[Extracted records]
^^^^

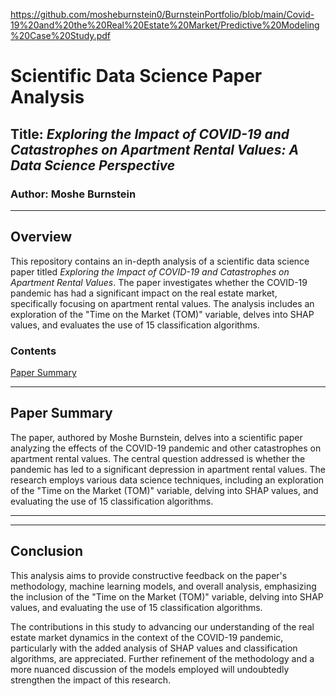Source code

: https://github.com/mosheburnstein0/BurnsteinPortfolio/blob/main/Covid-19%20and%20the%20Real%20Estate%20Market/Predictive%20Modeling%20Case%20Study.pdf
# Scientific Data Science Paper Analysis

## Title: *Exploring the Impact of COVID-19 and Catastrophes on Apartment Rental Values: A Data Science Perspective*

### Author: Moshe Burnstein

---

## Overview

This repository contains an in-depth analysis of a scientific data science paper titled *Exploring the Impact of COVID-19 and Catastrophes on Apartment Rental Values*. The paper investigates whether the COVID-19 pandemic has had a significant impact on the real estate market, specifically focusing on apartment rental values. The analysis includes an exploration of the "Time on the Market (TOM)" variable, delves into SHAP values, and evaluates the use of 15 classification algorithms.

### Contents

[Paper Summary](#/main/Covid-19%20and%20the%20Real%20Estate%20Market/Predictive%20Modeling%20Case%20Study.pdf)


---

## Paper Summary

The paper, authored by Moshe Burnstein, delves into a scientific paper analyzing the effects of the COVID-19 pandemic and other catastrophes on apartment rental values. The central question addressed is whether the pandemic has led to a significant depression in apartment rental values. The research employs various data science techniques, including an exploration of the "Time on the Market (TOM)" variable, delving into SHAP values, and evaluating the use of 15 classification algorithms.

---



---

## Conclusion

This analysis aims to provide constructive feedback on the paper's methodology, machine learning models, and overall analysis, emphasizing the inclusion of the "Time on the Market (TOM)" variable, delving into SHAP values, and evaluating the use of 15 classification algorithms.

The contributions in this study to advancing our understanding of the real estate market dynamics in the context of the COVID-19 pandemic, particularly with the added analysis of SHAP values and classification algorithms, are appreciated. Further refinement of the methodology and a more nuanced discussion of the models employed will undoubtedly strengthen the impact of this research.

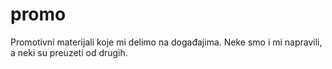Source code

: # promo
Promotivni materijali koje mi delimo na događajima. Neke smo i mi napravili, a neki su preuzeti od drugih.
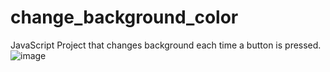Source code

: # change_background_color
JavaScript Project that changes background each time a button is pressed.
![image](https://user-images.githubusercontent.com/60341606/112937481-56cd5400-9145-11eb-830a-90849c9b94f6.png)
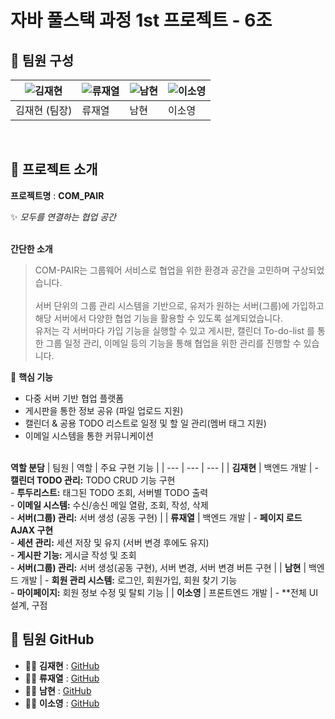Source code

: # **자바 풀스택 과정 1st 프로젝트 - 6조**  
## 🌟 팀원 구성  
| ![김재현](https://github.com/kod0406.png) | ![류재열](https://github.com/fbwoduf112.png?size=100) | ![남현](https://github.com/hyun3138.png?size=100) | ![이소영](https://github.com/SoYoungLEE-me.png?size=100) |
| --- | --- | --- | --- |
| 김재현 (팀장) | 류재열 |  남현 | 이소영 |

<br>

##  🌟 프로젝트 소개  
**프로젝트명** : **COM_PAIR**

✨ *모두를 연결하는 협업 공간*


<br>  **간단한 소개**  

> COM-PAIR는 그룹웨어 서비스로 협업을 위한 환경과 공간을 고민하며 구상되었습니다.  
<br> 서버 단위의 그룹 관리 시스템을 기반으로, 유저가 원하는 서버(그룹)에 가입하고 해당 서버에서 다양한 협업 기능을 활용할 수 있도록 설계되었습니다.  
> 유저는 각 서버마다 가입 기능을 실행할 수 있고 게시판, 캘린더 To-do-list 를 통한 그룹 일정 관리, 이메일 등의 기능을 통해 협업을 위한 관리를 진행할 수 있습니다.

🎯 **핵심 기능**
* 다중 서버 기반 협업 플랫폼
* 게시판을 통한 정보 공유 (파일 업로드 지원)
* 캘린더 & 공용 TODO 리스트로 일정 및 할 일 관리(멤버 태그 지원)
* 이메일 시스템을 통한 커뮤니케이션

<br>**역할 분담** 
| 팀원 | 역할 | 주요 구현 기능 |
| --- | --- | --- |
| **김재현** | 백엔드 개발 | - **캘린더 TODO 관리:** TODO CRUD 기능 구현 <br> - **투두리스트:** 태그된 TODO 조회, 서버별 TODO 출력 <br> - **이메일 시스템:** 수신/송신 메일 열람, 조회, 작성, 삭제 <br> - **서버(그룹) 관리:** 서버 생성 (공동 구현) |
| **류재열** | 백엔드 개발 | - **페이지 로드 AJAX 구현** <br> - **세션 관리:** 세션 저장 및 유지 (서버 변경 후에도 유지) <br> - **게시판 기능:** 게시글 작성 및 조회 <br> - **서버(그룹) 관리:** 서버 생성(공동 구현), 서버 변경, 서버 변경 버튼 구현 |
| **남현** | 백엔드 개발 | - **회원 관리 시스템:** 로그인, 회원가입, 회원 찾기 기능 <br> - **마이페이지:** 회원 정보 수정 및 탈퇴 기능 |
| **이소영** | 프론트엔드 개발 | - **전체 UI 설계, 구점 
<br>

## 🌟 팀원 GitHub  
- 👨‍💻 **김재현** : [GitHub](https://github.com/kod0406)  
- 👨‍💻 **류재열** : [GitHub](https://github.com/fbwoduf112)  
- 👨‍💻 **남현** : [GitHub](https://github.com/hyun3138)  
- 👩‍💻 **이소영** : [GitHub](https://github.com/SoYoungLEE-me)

^^^^

Exercise: The records must appear again word for word, though none of their pictures should.

Result below:
Source code

: https://github.com/mosheburnstein0/BurnsteinPortfolio/blob/main/Covid-19%20and%20the%20Real%20Estate%20Market/Predictive%20Modeling%20Case%20Study.pdf
# Scientific Data Science Paper Analysis

## Title: *Exploring the Impact of COVID-19 and Catastrophes on Apartment Rental Values: A Data Science Perspective*

### Author: Moshe Burnstein

---

## Overview

This repository contains an in-depth analysis of a scientific data science paper titled *Exploring the Impact of COVID-19 and Catastrophes on Apartment Rental Values*. The paper investigates whether the COVID-19 pandemic has had a significant impact on the real estate market, specifically focusing on apartment rental values. The analysis includes an exploration of the "Time on the Market (TOM)" variable, delves into SHAP values, and evaluates the use of 15 classification algorithms.

### Contents

[Paper Summary](#/main/Covid-19%20and%20the%20Real%20Estate%20Market/Predictive%20Modeling%20Case%20Study.pdf)


---

## Paper Summary

The paper, authored by Moshe Burnstein, delves into a scientific paper analyzing the effects of the COVID-19 pandemic and other catastrophes on apartment rental values. The central question addressed is whether the pandemic has led to a significant depression in apartment rental values. The research employs various data science techniques, including an exploration of the "Time on the Market (TOM)" variable, delving into SHAP values, and evaluating the use of 15 classification algorithms.

---



---

## Conclusion

This analysis aims to provide constructive feedback on the paper's methodology, machine learning models, and overall analysis, emphasizing the inclusion of the "Time on the Market (TOM)" variable, delving into SHAP values, and evaluating the use of 15 classification algorithms.

The contributions in this study to advancing our understanding of the real estate market dynamics in the context of the COVID-19 pandemic, particularly with the added analysis of SHAP values and classification algorithms, are appreciated. Further refinement of the methodology and a more nuanced discussion of the models employed will undoubtedly strengthen the impact of this research.

Source code

: # promo
Promotivni materijali koje mi delimo na događajima. Neke smo i mi napravili, a neki su preuzeti od drugih.
Source code

: # change_background_color
JavaScript Project that changes background each time a button is pressed.
![image](https://user-images.githubusercontent.com/60341606/112937481-56cd5400-9145-11eb-830a-90849c9b94f6.png)
Source code

: # **자바 풀스택 과정 1st 프로젝트 - 6조**  
## 🌟 팀원 구성  
| ![김재현](https://github.com/kod0406.png) | ![류재열](https://github.com/fbwoduf112.png?size=100) | ![남현](https://github.com/hyun3138.png?size=100) | ![이소영](https://github.com/SoYoungLEE-me.png?size=100) |
| --- | --- | --- | --- |
| 김재현 (팀장) | 류재열 |  남현 | 이소영 |

<br>

##  🌟 프로젝트 소개  
**프로젝트명** : **COM_PAIR**

✨ *모두를 연결하는 협업 공간*


<br>  **간단한 소개**  

> COM-PAIR는 그룹웨어 서비스로 협업을 위한 환경과 공간을 고민하며 구상되었습니다.  
<br> 서버 단위의 그룹 관리 시스템을 기반으로, 유저가 원하는 서버(그룹)에 가입하고 해당 서버에서 다양한 협업 기능을 활용할 수 있도록 설계되었습니다.  
> 유저는 각 서버마다 가입 기능을 실행할 수 있고 게시판, 캘린더 To-do-list 를 통한 그룹 일정 관리, 이메일 등의 기능을 통해 협업을 위한 관리를 진행할 수 있습니다.

🎯 **핵심 기능**
* 다중 서버 기반 협업 플랫폼
* 게시판을 통한 정보 공유 (파일 업로드 지원)
* 캘린더 & 공용 TODO 리스트로 일정 및 할 일 관리(멤버 태그 지원)
* 이메일 시스템을 통한 커뮤니케이션

<br>**역할 분담** 
| 팀원 | 역할 | 주요 구현 기능 |
| --- | --- | --- |
| **김재현** | 백엔드 개발 | - **캘린더 TODO 관리:** TODO CRUD 기능 구현 <br> - **투두리스트:** 태그된 TODO 조회, 서버별 TODO 출력 <br> - **이메일 시스템:** 수신/송신 메일 열람, 조회, 작성, 삭제 <br> - **서버(그룹) 관리:** 서버 생성 (공동 구현) |
| **류재열** | 백엔드 개발 | - **페이지 로드 AJAX 구현** <br> - **세션 관리:** 세션 저장 및 유지 (서버 변경 후에도 유지) <br> - **게시판 기능:** 게시글 작성 및 조회 <br> - **서버(그룹) 관리:** 서버 생성(공동 구현), 서버 변경, 서버 변경 버튼 구현 |
| **남현** | 백엔드 개발 | - **회원 관리 시스템:** 로그인, 회원가입, 회원 찾기 기능 <br> - **마이페이지:** 회원 정보 수정 및 탈퇴 기능 |
| **이소영** | 프론트엔드 개발 | - **전체 UI 설계, 구점 
<br>

## 🌟 팀원 GitHub  
- 👨‍💻 **김재현** : [GitHub](https://github.com/kod0406)  
- 👨‍💻 **류재열** : [GitHub](https://github.com/fbwoduf112)  
- 👨‍💻 **남현** : [GitHub](https://github.com/hyun3138)  
- 👩‍💻 **이소영** : [GitHub](https://github.com/SoYoungLEE-me)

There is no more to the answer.